▸ **Work task**
Report each line of the entries below that includes "begin".

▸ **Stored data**
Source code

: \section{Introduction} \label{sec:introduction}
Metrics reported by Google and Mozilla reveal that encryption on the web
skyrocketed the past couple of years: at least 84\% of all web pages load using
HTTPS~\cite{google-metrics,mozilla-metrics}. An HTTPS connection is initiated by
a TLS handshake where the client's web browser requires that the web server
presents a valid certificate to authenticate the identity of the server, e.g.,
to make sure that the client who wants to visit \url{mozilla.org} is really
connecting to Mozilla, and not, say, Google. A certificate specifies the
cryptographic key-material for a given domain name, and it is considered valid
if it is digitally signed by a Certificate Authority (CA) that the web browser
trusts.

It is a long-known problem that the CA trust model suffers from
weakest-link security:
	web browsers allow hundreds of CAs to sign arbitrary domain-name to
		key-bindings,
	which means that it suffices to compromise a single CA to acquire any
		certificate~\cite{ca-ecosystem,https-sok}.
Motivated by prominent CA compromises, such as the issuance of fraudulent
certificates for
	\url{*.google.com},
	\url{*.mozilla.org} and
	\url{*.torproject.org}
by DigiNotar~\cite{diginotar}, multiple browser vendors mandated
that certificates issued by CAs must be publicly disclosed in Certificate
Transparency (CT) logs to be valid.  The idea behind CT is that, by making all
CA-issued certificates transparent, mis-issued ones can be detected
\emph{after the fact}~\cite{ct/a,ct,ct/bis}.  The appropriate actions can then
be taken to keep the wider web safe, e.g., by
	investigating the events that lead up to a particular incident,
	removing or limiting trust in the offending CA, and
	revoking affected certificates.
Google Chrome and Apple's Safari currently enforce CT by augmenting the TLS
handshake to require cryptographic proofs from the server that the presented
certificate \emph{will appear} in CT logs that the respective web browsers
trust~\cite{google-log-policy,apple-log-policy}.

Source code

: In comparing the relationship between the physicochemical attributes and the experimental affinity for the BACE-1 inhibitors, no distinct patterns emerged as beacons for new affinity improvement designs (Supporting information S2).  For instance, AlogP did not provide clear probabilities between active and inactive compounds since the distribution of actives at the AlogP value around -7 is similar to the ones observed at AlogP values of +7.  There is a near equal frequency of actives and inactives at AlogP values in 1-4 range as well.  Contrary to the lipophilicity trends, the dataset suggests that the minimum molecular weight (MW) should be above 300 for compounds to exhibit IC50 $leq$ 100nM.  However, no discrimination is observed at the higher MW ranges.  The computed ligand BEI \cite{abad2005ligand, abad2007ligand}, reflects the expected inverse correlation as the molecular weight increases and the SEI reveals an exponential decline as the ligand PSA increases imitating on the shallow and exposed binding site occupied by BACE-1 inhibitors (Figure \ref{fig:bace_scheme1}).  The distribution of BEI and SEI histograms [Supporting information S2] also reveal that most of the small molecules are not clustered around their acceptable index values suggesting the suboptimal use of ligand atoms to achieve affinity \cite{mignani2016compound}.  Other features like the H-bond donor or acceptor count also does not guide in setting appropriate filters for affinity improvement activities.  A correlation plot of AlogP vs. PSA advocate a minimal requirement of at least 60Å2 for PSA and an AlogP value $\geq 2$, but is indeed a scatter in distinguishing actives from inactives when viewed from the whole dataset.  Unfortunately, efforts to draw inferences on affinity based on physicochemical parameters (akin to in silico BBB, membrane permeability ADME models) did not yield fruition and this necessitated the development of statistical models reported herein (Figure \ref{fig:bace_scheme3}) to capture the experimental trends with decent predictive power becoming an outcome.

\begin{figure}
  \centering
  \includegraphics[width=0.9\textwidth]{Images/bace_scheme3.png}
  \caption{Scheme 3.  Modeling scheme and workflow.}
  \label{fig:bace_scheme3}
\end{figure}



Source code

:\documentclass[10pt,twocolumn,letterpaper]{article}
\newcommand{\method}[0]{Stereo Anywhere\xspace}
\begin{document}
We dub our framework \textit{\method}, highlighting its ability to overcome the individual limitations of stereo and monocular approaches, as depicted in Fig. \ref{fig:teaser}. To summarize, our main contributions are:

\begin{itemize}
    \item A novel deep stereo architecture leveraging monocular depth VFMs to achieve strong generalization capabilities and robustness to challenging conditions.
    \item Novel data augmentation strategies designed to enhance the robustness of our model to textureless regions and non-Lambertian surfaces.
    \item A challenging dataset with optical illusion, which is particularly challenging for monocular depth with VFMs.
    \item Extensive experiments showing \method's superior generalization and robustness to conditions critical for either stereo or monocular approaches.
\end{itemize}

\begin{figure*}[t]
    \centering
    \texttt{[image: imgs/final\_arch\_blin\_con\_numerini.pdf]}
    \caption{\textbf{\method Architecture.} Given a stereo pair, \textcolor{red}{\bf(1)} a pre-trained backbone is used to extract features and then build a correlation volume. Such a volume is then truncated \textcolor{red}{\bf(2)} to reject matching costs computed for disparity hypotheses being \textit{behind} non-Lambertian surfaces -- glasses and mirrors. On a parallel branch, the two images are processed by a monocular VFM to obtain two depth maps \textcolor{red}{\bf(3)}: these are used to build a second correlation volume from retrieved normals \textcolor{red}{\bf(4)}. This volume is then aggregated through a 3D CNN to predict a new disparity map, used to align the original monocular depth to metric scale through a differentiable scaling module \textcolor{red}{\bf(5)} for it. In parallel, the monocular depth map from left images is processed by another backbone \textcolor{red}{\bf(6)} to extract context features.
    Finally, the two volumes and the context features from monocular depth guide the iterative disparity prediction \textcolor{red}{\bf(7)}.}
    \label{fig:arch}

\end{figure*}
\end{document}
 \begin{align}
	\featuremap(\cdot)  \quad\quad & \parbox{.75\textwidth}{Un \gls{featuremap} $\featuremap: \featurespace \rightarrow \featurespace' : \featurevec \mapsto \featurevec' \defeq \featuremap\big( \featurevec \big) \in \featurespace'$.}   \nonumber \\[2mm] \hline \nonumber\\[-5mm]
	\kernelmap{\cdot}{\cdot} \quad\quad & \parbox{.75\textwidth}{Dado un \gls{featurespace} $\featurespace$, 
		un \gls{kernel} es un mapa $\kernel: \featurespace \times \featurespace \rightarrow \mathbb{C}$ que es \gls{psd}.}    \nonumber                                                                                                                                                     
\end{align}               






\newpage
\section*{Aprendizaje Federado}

▸ **Finished exercise**
\begin{figure}
\begin{document}
\begin{itemize}
\begin{figure*}[t]
 \begin{align}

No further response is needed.